(Collected data)
● ● ● ● ● ● ●

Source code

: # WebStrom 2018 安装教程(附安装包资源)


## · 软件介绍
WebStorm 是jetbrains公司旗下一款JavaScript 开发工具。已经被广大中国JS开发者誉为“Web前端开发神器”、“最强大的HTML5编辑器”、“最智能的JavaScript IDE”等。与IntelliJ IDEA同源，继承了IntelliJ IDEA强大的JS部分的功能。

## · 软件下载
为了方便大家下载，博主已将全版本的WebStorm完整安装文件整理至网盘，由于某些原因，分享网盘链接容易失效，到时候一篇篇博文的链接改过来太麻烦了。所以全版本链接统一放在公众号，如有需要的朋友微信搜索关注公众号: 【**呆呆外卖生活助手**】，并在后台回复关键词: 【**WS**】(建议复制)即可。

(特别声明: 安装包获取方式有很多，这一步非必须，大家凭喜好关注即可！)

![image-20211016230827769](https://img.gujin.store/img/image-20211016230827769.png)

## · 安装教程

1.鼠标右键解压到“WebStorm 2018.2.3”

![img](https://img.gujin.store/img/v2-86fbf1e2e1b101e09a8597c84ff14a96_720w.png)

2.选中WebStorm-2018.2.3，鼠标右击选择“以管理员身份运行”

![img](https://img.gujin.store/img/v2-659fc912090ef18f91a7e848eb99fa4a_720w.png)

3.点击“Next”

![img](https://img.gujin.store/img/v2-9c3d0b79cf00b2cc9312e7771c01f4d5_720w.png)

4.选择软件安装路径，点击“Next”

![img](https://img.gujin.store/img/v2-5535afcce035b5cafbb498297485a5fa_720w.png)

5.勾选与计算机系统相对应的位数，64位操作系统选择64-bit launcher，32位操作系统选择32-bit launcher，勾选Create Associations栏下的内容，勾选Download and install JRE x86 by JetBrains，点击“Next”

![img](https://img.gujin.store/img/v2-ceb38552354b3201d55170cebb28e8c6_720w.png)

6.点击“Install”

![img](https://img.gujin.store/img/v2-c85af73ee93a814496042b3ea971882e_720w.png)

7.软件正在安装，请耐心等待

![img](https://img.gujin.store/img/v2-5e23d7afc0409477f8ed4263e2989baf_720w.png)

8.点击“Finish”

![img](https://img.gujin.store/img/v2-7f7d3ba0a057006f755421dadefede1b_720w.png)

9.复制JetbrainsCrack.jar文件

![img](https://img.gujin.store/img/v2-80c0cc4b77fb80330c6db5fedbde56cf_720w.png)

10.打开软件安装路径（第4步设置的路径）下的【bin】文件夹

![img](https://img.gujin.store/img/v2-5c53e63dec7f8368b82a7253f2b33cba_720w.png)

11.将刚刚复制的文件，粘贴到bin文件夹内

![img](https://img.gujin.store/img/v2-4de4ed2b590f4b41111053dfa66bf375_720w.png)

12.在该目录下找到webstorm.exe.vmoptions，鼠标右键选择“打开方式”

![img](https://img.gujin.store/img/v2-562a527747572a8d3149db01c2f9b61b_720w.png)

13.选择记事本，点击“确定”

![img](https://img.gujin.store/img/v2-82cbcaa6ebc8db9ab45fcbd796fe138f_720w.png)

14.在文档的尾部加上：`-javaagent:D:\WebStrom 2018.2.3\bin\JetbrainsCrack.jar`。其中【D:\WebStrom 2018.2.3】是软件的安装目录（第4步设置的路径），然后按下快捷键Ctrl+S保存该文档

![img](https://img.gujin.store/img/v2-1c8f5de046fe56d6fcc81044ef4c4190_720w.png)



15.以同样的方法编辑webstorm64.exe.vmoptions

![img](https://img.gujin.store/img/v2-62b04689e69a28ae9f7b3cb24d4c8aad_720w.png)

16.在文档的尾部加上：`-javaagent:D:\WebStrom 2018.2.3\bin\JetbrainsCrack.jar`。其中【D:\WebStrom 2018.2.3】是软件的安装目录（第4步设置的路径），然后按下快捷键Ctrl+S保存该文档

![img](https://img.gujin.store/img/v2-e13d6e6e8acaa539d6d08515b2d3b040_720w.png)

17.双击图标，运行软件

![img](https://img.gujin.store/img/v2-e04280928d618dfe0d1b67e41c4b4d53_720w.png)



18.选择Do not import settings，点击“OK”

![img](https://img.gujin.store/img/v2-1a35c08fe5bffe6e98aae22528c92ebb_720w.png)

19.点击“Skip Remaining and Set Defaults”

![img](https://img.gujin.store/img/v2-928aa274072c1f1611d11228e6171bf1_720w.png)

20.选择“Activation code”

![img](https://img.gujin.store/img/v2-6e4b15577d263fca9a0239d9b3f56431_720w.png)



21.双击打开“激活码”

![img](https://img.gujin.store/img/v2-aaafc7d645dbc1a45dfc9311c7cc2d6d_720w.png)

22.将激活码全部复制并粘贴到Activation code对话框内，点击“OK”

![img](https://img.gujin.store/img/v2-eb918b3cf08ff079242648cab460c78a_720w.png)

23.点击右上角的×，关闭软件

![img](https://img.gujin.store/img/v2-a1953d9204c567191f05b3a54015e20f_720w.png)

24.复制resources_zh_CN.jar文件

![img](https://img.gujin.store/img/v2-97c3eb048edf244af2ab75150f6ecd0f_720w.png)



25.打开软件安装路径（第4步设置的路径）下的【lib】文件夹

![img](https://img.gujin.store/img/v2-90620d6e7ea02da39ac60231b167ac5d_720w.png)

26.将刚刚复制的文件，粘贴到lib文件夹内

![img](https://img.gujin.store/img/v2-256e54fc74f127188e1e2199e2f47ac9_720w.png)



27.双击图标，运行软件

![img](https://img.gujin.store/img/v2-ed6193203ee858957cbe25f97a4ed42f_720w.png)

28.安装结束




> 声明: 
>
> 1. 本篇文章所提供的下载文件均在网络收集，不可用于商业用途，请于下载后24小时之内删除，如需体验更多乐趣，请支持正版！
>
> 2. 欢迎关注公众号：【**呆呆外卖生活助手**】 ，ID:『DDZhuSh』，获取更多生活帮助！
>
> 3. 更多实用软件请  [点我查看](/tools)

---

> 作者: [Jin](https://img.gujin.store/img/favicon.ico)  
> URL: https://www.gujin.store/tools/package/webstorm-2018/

● ● ● ● ● ● ●

ACTIVITY:
Put down all the data once more, exactly as it appears above.

EXERCISE RESPONSE:
Source code

: # WebStrom 2018 安装教程(附安装包资源)


## · 软件介绍
WebStorm 是jetbrains公司旗下一款JavaScript 开发工具。已经被广大中国JS开发者誉为“Web前端开发神器”、“最强大的HTML5编辑器”、“最智能的JavaScript IDE”等。与IntelliJ IDEA同源，继承了IntelliJ IDEA强大的JS部分的功能。

## · 软件下载
为了方便大家下载，博主已将全版本的WebStorm完整安装文件整理至网盘，由于某些原因，分享网盘链接容易失效，到时候一篇篇博文的链接改过来太麻烦了。所以全版本链接统一放在公众号，如有需要的朋友微信搜索关注公众号: 【**呆呆外卖生活助手**】，并在后台回复关键词: 【**WS**】(建议复制)即可。

(特别声明: 安装包获取方式有很多，这一步非必须，大家凭喜好关注即可！)

![image-20211016230827769](https://img.gujin.store/img/image-20211016230827769.png)

## · 安装教程

1.鼠标右键解压到“WebStorm 2018.2.3”

![img](https://img.gujin.store/img/v2-86fbf1e2e1b101e09a8597c84ff14a96_720w.png)

2.选中WebStorm-2018.2.3，鼠标右击选择“以管理员身份运行”

![img](https://img.gujin.store/img/v2-659fc912090ef18f91a7e848eb99fa4a_720w.png)

3.点击“Next”

![img](https://img.gujin.store/img/v2-9c3d0b79cf00b2cc9312e7771c01f4d5_720w.png)

4.选择软件安装路径，点击“Next”

![img](https://img.gujin.store/img/v2-5535afcce035b5cafbb498297485a5fa_720w.png)

5.勾选与计算机系统相对应的位数，64位操作系统选择64-bit launcher，32位操作系统选择32-bit launcher，勾选Create Associations栏下的内容，勾选Download and install JRE x86 by JetBrains，点击“Next”

![img](https://img.gujin.store/img/v2-ceb38552354b3201d55170cebb28e8c6_720w.png)

6.点击“Install”

![img](https://img.gujin.store/img/v2-c85af73ee93a814496042b3ea971882e_720w.png)

7.软件正在安装，请耐心等待

![img](https://img.gujin.store/img/v2-5e23d7afc0409477f8ed4263e2989baf_720w.png)

8.点击“Finish”

![img](https://img.gujin.store/img/v2-7f7d3ba0a057006f755421dadefede1b_720w.png)

9.复制JetbrainsCrack.jar文件

![img](https://img.gujin.store/img/v2-80c0cc4b77fb80330c6db5fedbde56cf_720w.png)

10.打开软件安装路径（第4步设置的路径）下的【bin】文件夹

![img](https://img.gujin.store/img/v2-5c53e63dec7f8368b82a7253f2b33cba_720w.png)

11.将刚刚复制的文件，粘贴到bin文件夹内

![img](https://img.gujin.store/img/v2-4de4ed2b590f4b41111053dfa66bf375_720w.png)

12.在该目录下找到webstorm.exe.vmoptions，鼠标右键选择“打开方式”

![img](https://img.gujin.store/img/v2-562a527747572a8d3149db01c2f9b61b_720w.png)

13.选择记事本，点击“确定”

![img](https://img.gujin.store/img/v2-82cbcaa6ebc8db9ab45fcbd796fe138f_720w.png)

14.在文档的尾部加上：`-javaagent:D:\WebStrom 2018.2.3\bin\JetbrainsCrack.jar`。其中【D:\WebStrom 2018.2.3】是软件的安装目录（第4步设置的路径），然后按下快捷键Ctrl+S保存该文档

![img](https://img.gujin.store/img/v2-1c8f5de046fe56d6fcc81044ef4c4190_720w.png)



15.以同样的方法编辑webstorm64.exe.vmoptions

![img](https://img.gujin.store/img/v2-62b04689e69a28ae9f7b3cb24d4c8aad_720w.png)

16.在文档的尾部加上：`-javaagent:D:\WebStrom 2018.2.3\bin\JetbrainsCrack.jar`。其中【D:\WebStrom 2018.2.3】是软件的安装目录（第4步设置的路径），然后按下快捷键Ctrl+S保存该文档

![img](https://img.gujin.store/img/v2-e13d6e6e8acaa539d6d08515b2d3b040_720w.png)

17.双击图标，运行软件

![img](https://img.gujin.store/img/v2-e04280928d618dfe0d1b67e41c4b4d53_720w.png)



18.选择Do not import settings，点击“OK”

![img](https://img.gujin.store/img/v2-1a35c08fe5bffe6e98aae22528c92ebb_720w.png)

19.点击“Skip Remaining and Set Defaults”

![img](https://img.gujin.store/img/v2-928aa274072c1f1611d11228e6171bf1_720w.png)

20.选择“Activation code”

![img](https://img.gujin.store/img/v2-6e4b15577d263fca9a0239d9b3f56431_720w.png)



21.双击打开“激活码”

![img](https://img.gujin.store/img/v2-aaafc7d645dbc1a45dfc9311c7cc2d6d_720w.png)

22.将激活码全部复制并粘贴到Activation code对话框内，点击“OK”

![img](https://img.gujin.store/img/v2-eb918b3cf08ff079242648cab460c78a_720w.png)

23.点击右上角的×，关闭软件

![img](https://img.gujin.store/img/v2-a1953d9204c567191f05b3a54015e20f_720w.png)

24.复制resources_zh_CN.jar文件

![img](https://img.gujin.store/img/v2-97c3eb048edf244af2ab75150f6ecd0f_720w.png)



25.打开软件安装路径（第4步设置的路径）下的【lib】文件夹

![img](https://img.gujin.store/img/v2-90620d6e7ea02da39ac60231b167ac5d_720w.png)

26.将刚刚复制的文件，粘贴到lib文件夹内

![img](https://img.gujin.store/img/v2-256e54fc74f127188e1e2199e2f47ac9_720w.png)



27.双击图标，运行软件

![img](https://img.gujin.store/img/v2-ed6193203ee858957cbe25f97a4ed42f_720w.png)

28.安装结束




> 声明: 
>
> 1. 本篇文章所提供的下载文件均在网络收集，不可用于商业用途，请于下载后24小时之内删除，如需体验更多乐趣，请支持正版！
>
> 2. 欢迎关注公众号：【**呆呆外卖生活助手**】 ，ID:『DDZhuSh』，获取更多生活帮助！
>
> 3. 更多实用软件请  [点我查看](/tools)

---

> 作者: [Jin](https://img.gujin.store/img/favicon.ico)  
> URL: https://www.gujin.store/tools/package/webstorm-2018/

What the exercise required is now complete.